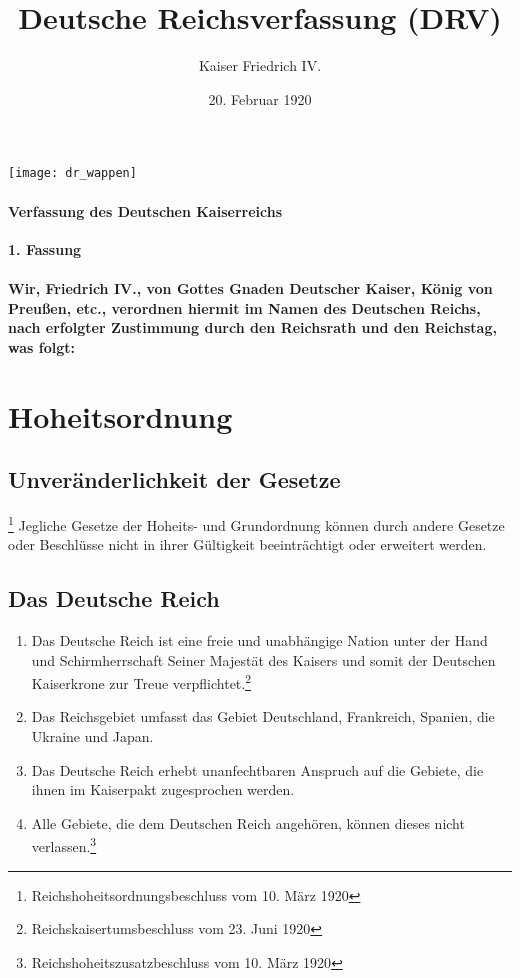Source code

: \documentclass{article}
\title{Deutsche Reichsverfassung (DRV)}
\author{Kaiser Friedrich IV.}
\date{20. Februar 1920}
\newenvironment*{pg}{\begin{enumerate}[(1)]}{\end{enumerate}}
\begin{document}
\maketitle
\begin{center}
    \texttt{[image: dr\_wappen]}
\end{center}
\vspace*{\fill}
\paragraph{Verfassung des Deutschen Kaiserreichs}

\newpage
{}
\vspace*{\fill}
\begin{Center}
\textbf{1. Fassung}
\vspace*{\fill}
\end{Center}
\newpage
{}
\vspace*{\fill}
\paragraph*{Wir, Friedrich IV., von Gottes Gnaden Deutscher Kaiser, König von Preußen, etc., verordnen
hiermit im Namen des Deutschen Reichs, nach erfolgter Zustimmung durch den Reichsrath und den Reichstag,
was folgt:}
\vspace*{\fill}
\newpage
\tableofcontents
\newpage
\section{Hoheitsordnung}
\subsection{Unveränderlichkeit der Gesetze}\footnote{Reichshoheitsordnungsbeschluss vom 10. März 1920}
Jegliche Gesetze der Hoheits- und Grundordnung können durch andere Gesetze oder Beschlüsse nicht in ihrer Gültigkeit beeinträchtigt oder erweitert werden.

\subsection{Das Deutsche Reich}
\begin{pg}
    \item Das Deutsche Reich ist eine freie und unabhängige Nation unter der Hand und Schirmherrschaft Seiner Majestät des Kaisers und somit der Deutschen Kaiserkrone zur Treue verpflichtet.\footnote{Reichskaisertumsbeschluss vom 23. Juni 1920}
    \item Das Reichsgebiet umfasst das Gebiet Deutschland, Frankreich, Spanien, die Ukraine und Japan.
    \item Das Deutsche Reich erhebt unanfechtbaren Anspruch auf die Gebiete, die ihnen im Kaiserpakt zugesprochen werden.
    \item Alle Gebiete, die dem Deutschen Reich angehören, können dieses nicht verlassen.\footnote{Reichshoheitszusatzbeschluss vom 10. März 1920}
\end{pg}
\end{document}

Problem requirements:
Exactly as written, set down each line of the records, leaving out the pictures.

Output:
Source code

: \documentclass{article}
\title{Deutsche Reichsverfassung (DRV)}
\author{Kaiser Friedrich IV.}
\date{20. Februar 1920}
\newenvironment*{pg}{\begin{enumerate}[(1)]}{\end{enumerate}}
\begin{document}
\maketitle
\begin{center}
    \texttt{[image: dr\_wappen]}
\end{center}
\vspace*{\fill}
\paragraph{Verfassung des Deutschen Kaiserreichs}

\newpage
{}
\vspace*{\fill}
\begin{Center}
\textbf{1. Fassung}
\vspace*{\fill}
\end{Center}
\newpage
{}
\vspace*{\fill}
\paragraph*{Wir, Friedrich IV., von Gottes Gnaden Deutscher Kaiser, König von Preußen, etc., verordnen
hiermit im Namen des Deutschen Reichs, nach erfolgter Zustimmung durch den Reichsrath und den Reichstag,
was folgt:}
\vspace*{\fill}
\newpage
\tableofcontents
\newpage
\section{Hoheitsordnung}
\subsection{Unveränderlichkeit der Gesetze}\footnote{Reichshoheitsordnungsbeschluss vom 10. März 1920}
Jegliche Gesetze der Hoheits- und Grundordnung können durch andere Gesetze oder Beschlüsse nicht in ihrer Gültigkeit beeinträchtigt oder erweitert werden.

\subsection{Das Deutsche Reich}
\begin{pg}
    \item Das Deutsche Reich ist eine freie und unabhängige Nation unter der Hand und Schirmherrschaft Seiner Majestät des Kaisers und somit der Deutschen Kaiserkrone zur Treue verpflichtet.\footnote{Reichskaisertumsbeschluss vom 23. Juni 1920}
    \item Das Reichsgebiet umfasst das Gebiet Deutschland, Frankreich, Spanien, die Ukraine und Japan.
    \item Das Deutsche Reich erhebt unanfechtbaren Anspruch auf die Gebiete, die ihnen im Kaiserpakt zugesprochen werden.
    \item Alle Gebiete, die dem Deutschen Reich angehören, können dieses nicht verlassen.\footnote{Reichshoheitszusatzbeschluss vom 10. März 1920}
\end{pg}
\end{document}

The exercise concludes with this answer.